Up until now, Portastatic was strictly a side-project, allowing McCaughan to release material that wouldn’t quite fit the Superchunk mould. However, Autumn Was a Lark marks the graduation of Portastatic into full band status. Asked to tour with friends Yo La Tengo in the spring of 2003, McCaughan quickly got a group together and adapted his songs for a full band performance. Autumn Was a Lark, recorded after the tour, is a departure from the more intimate sound of earlier Portastic releases, and finds McCaughan continuing in the vein of Summer of the Shark, mining the same territory as the guitar-driven pop of Superchunk, though with less stellar results.
The album features five studio-recorded songs and ten bonus acoustic-only tracks, culled from McCaughan’s radio performances. Of those five studio tracks, only the title track is brand new, followed by three covers and a reinterpretation of “In the Lines” from Summer of the Shark.
“Autumn Got Dark” kicks things off, and is also the disc’s lone highlight. Energetic and with the recklessness that marked Superchunk’s best material, “Autumn Got Dark” is a wonderful, catchy pop tune. Badfinger’s “Baby Blue”, Bruce Springsteen’s “Growin’ Up”, and Ronnie Lane’s “One for the Road” are all adequate covers, but nothing memorable. “In the Lines” also suffers a similar fate.
The ten acoustic bonus tracks, a mix of old and new Portastatic songs, quickly reveal how much additional instrumentation is a key to the success of McCaughan’s songs. Stripped bare, these songs quickly blend into one another, as there is nary a hook to hang onto. Though McCaughan’s distinctive nasal voice easily carries Superchunk and Portastatic, in these acoustic renditions it lacks the immediacy that usually makes him so compelling.

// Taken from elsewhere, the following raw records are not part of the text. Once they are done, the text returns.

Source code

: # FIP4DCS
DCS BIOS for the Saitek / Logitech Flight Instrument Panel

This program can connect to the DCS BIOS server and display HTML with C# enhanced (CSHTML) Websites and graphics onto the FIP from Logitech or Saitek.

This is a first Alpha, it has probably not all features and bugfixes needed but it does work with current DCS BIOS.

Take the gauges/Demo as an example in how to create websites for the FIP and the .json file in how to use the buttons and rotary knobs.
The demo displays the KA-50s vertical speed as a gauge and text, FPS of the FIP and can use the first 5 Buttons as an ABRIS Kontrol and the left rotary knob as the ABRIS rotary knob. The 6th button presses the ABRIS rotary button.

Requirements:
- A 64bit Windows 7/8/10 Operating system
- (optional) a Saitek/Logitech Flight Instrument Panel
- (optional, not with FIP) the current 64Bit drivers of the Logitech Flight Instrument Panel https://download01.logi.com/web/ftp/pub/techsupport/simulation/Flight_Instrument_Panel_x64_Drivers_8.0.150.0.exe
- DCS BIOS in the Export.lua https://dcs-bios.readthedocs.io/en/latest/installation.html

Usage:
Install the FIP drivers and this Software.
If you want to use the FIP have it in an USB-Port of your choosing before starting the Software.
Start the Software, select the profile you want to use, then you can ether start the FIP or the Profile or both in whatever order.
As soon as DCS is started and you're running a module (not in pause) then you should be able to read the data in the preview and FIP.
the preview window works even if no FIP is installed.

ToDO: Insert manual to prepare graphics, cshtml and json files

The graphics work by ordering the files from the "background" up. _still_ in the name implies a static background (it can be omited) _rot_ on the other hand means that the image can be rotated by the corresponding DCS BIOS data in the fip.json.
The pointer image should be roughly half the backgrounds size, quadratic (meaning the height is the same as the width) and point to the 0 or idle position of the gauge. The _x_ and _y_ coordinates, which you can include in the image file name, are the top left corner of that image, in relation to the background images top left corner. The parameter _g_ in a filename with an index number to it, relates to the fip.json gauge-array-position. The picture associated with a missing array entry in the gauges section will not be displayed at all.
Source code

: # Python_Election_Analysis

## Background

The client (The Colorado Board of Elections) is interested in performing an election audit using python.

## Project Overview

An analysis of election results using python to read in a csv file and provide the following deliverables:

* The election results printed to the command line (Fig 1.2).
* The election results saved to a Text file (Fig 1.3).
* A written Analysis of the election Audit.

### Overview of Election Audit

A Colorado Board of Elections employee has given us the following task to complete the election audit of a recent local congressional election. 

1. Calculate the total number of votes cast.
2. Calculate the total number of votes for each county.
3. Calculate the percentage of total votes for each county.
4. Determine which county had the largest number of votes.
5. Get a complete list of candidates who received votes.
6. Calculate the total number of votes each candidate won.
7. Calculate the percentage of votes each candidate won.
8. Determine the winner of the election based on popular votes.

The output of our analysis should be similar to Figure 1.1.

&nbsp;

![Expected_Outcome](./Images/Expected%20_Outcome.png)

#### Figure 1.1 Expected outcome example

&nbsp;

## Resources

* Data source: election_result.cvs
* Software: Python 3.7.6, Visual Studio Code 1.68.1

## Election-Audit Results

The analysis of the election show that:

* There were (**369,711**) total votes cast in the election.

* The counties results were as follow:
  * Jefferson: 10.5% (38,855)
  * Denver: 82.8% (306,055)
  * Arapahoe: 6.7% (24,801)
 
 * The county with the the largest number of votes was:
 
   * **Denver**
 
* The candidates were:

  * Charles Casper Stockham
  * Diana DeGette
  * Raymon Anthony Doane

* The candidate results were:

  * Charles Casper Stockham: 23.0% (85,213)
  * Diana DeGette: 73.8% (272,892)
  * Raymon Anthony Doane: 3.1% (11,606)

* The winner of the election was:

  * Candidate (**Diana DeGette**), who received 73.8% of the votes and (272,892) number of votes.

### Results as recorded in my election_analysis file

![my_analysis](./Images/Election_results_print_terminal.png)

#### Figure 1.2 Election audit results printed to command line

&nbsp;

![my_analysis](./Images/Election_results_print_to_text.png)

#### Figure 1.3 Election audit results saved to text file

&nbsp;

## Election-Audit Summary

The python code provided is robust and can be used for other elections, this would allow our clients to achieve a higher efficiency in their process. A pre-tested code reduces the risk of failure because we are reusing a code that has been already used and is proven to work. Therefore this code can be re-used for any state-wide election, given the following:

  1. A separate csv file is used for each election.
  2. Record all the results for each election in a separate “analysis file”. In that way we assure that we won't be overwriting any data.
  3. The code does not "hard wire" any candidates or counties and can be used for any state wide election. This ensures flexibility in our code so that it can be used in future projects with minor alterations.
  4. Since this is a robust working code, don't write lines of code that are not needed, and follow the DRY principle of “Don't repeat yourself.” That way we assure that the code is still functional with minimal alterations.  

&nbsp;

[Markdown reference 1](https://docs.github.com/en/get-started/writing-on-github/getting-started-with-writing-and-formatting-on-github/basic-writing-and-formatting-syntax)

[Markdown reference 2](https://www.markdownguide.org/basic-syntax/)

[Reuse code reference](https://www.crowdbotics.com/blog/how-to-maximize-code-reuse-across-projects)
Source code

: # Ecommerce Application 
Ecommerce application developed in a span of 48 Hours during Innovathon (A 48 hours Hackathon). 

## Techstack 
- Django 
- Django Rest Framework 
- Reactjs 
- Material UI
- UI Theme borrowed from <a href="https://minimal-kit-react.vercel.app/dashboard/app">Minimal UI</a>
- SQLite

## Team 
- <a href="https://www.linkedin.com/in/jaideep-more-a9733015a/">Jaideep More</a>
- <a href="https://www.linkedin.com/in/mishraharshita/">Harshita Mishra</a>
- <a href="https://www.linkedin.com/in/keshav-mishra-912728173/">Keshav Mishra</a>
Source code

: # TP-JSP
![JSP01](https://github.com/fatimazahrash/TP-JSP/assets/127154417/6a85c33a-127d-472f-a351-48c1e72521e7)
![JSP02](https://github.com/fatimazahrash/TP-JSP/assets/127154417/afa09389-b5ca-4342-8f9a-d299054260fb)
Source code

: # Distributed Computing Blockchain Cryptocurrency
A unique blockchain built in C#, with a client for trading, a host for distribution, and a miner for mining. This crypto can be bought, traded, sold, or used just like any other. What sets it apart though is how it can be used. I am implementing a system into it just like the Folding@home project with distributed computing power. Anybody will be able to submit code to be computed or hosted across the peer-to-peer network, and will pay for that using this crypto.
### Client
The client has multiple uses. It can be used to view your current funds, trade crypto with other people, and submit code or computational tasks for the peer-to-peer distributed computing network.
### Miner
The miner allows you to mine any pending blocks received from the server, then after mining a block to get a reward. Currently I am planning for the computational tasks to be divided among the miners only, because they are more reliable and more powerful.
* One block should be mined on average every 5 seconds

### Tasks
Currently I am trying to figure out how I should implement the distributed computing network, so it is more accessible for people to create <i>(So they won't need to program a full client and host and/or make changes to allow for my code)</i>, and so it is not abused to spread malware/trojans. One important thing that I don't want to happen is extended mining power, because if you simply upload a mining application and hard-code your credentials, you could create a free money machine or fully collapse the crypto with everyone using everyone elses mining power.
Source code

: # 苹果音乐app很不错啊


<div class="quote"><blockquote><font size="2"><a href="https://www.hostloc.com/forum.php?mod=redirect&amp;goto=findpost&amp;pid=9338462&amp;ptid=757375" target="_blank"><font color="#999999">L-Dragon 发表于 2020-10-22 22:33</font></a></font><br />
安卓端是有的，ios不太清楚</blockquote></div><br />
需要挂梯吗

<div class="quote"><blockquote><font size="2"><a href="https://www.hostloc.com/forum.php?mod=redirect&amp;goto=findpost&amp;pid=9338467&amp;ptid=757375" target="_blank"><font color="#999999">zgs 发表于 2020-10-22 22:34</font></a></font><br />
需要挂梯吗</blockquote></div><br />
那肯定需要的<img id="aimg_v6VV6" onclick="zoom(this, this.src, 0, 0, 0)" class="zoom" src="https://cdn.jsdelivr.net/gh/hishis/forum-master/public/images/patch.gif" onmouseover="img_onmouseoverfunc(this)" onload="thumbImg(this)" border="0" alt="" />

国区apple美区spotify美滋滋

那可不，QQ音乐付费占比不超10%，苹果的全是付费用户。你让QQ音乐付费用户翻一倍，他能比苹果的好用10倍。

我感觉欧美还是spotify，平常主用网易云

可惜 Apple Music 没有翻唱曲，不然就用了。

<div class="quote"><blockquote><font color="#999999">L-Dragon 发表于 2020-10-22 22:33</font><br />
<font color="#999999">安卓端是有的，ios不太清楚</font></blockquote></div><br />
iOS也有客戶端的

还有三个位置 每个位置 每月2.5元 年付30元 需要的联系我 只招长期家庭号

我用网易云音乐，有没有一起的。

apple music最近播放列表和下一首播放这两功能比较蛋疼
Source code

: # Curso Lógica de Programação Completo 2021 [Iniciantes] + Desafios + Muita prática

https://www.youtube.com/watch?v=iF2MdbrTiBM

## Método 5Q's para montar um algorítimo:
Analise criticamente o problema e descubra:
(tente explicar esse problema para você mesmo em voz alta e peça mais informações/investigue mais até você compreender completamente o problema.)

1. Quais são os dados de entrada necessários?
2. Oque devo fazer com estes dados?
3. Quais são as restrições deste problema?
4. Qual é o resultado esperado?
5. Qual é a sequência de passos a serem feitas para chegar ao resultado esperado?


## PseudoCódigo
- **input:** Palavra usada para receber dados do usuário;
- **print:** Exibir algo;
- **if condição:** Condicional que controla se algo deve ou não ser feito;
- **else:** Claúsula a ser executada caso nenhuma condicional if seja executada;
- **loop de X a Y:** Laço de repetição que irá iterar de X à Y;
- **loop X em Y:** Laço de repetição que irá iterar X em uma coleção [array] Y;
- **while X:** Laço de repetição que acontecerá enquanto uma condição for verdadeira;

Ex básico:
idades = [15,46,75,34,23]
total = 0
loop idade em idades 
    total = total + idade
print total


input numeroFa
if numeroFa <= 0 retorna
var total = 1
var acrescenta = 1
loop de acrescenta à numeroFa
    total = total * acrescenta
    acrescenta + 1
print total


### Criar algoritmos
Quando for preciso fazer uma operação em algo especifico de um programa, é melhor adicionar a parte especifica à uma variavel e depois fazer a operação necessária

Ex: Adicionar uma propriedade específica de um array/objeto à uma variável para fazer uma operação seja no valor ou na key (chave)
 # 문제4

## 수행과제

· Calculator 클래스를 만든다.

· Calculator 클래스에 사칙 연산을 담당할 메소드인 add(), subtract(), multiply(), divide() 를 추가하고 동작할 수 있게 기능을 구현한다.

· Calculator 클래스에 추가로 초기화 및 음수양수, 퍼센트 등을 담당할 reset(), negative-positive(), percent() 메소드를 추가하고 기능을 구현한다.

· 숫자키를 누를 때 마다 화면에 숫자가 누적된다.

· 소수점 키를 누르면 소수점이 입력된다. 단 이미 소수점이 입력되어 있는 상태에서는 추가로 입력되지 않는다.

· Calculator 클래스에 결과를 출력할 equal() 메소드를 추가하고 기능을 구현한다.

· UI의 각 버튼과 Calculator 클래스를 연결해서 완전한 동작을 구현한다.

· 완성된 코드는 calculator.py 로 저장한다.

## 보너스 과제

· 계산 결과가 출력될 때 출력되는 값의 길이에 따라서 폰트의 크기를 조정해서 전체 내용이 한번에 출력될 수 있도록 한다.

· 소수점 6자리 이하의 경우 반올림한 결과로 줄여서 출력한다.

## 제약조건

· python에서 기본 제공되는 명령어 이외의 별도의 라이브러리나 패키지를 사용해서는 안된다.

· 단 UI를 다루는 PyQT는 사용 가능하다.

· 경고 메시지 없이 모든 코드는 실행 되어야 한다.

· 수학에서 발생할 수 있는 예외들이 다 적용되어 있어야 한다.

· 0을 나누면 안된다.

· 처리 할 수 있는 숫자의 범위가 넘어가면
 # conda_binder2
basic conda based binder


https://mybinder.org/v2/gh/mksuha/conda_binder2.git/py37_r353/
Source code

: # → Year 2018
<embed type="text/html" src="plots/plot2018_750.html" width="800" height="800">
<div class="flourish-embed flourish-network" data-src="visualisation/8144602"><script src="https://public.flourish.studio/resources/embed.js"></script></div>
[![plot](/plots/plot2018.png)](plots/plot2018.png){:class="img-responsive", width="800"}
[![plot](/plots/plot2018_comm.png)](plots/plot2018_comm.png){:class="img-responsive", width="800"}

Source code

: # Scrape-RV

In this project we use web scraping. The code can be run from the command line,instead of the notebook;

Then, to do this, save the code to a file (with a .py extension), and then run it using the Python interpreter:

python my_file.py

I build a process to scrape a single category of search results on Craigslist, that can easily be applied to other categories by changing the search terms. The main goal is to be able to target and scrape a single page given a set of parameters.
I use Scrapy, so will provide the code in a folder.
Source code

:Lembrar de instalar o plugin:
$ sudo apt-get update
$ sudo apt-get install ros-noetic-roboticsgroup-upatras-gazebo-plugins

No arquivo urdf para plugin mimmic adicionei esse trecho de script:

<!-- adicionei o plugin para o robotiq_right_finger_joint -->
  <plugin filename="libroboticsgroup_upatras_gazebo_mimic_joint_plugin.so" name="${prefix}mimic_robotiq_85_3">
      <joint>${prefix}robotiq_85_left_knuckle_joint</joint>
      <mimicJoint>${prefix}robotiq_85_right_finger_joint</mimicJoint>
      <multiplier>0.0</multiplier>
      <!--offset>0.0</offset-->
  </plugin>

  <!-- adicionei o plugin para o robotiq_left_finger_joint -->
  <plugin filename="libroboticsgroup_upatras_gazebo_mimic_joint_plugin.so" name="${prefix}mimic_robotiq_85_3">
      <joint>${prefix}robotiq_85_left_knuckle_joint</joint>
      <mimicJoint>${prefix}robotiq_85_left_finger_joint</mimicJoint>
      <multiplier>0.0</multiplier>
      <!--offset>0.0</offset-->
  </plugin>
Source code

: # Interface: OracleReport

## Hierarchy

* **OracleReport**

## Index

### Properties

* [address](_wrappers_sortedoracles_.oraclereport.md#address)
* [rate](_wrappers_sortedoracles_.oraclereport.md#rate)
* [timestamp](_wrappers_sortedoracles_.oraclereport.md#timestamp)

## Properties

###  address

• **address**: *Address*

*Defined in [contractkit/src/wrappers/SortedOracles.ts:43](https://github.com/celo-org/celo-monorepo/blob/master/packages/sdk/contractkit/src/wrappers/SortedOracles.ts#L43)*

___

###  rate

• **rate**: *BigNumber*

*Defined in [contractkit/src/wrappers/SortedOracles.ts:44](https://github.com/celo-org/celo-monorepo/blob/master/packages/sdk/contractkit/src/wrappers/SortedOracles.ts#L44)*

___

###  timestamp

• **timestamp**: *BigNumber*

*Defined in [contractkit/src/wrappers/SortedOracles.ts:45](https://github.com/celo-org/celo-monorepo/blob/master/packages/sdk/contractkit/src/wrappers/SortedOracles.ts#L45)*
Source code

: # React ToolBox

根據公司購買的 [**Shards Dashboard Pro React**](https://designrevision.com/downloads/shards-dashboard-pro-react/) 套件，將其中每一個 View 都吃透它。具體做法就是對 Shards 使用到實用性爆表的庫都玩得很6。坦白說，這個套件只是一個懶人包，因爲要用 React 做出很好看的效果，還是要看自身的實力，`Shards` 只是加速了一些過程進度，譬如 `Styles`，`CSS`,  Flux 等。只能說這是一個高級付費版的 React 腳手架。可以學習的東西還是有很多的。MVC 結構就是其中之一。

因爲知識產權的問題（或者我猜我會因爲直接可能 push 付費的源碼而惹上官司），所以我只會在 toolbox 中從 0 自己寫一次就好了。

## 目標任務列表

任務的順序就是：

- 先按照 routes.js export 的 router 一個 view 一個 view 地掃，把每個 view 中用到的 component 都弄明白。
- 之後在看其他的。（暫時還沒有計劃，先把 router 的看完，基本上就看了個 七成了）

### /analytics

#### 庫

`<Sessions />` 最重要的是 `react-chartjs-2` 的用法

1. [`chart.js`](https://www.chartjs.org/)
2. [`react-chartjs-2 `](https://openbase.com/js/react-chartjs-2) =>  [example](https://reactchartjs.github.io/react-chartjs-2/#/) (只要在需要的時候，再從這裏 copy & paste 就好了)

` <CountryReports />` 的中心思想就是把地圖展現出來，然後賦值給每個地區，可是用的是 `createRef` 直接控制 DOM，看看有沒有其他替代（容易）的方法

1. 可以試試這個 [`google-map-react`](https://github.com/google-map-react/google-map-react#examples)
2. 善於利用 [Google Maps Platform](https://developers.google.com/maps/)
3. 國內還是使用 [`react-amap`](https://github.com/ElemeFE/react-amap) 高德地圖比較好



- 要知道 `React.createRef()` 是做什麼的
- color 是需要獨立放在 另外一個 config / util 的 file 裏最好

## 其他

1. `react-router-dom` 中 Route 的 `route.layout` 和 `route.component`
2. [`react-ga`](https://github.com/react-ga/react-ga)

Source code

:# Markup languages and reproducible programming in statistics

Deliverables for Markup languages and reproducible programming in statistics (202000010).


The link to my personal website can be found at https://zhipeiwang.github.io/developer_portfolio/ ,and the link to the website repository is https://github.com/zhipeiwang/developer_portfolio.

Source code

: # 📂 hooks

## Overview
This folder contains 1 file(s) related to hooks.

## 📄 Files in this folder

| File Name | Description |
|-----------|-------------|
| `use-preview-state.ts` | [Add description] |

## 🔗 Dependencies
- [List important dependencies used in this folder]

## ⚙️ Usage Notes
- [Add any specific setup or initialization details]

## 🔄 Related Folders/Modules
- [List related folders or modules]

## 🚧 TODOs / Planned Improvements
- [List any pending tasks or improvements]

Unfortunately, Autumn Was a Lark plays out as a holding pattern. After the title track steals the show, the rest of the record feels flat and lifeless. One wonders if McCaughan is biding his time waiting to be reunited with his Superchunk friends. If Portastatic is going to continue moving toward full band arrangements, McCaughan is going to have to find a way to reinvent his songs, and retain his identity as he did on previous albums. Where his earlier material was clearly defined, and markedly different than Superchunk, his newer material, for better or for worse, will find listeners wondering what it would’ve sounded like in the hands of the band that first shot him to fame.